Content starts

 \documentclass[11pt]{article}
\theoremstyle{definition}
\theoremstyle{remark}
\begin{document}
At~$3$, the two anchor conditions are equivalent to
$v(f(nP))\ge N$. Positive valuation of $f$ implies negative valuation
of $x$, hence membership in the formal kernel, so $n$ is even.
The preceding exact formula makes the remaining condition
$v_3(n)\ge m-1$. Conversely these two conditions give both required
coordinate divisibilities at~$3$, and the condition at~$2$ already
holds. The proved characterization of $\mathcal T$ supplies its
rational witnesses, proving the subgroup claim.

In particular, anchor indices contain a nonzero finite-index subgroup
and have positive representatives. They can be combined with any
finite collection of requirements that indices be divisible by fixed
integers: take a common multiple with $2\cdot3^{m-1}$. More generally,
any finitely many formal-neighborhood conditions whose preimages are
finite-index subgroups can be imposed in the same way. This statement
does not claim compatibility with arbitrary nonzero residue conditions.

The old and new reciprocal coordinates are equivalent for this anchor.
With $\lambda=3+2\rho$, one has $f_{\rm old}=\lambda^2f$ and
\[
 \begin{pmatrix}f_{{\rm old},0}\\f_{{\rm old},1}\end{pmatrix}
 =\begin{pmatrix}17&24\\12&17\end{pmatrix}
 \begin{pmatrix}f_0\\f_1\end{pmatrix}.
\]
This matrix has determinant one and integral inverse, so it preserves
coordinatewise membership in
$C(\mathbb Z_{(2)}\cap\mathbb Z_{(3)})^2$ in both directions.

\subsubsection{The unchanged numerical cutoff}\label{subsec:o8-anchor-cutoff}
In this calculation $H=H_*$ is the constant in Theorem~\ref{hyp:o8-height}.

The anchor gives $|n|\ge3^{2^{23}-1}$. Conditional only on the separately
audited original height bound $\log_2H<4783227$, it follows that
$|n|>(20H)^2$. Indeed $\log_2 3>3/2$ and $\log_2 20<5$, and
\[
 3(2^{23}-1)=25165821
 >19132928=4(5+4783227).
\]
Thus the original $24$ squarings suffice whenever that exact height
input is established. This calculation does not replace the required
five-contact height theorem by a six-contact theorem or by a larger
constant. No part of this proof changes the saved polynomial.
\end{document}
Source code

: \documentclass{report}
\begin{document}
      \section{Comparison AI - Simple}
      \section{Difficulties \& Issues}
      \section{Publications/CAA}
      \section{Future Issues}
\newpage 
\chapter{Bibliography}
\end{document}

Content ends

EXERCISE DETAILS —
Only one part of the material above is to be transcribed, namely the lines starting with the line that has "integers: take a" and going on through the line that has "five-contact height theorem", exactly as they stand.

RESULT FOR THIS EXERCISE —
integers: take a common multiple with $2\cdot3^{m-1}$. More generally,
any finitely many formal-neighborhood conditions whose preimages are
finite-index subgroups can be imposed in the same way. This statement
does not claim compatibility with arbitrary nonzero residue conditions.

The old and new reciprocal coordinates are equivalent for this anchor.
With $\lambda=3+2\rho$, one has $f_{\rm old}=\lambda^2f$ and
\[
 \begin{pmatrix}f_{{\rm old},0}\\f_{{\rm old},1}\end{pmatrix}
 =\begin{pmatrix}17&24\\12&17\end{pmatrix}
 \begin{pmatrix}f_0\\f_1\end{pmatrix}.
\]
This matrix has determinant one and integral inverse, so it preserves
coordinatewise membership in
$C(\mathbb Z_{(2)}\cap\mathbb Z_{(3)})^2$ in both directions.

\subsubsection{The unchanged numerical cutoff}\label{subsec:o8-anchor-cutoff}
In this calculation $H=H_*$ is the constant in Theorem~\ref{hyp:o8-height}.

The anchor gives $|n|\ge3^{2^{23}-1}$. Conditional only on the separately
audited original height bound $\log_2H<4783227$, it follows that
$|n|>(20H)^2$. Indeed $\log_2 3>3/2$ and $\log_2 20<5$, and
\[
 3(2^{23}-1)=25165821
 >19132928=4(5+4783227).
\]
Thus the original $24$ squarings suffice whenever that exact height
input is established. This calculation does not replace the required
five-contact height theorem by a six-contact theorem or by a larger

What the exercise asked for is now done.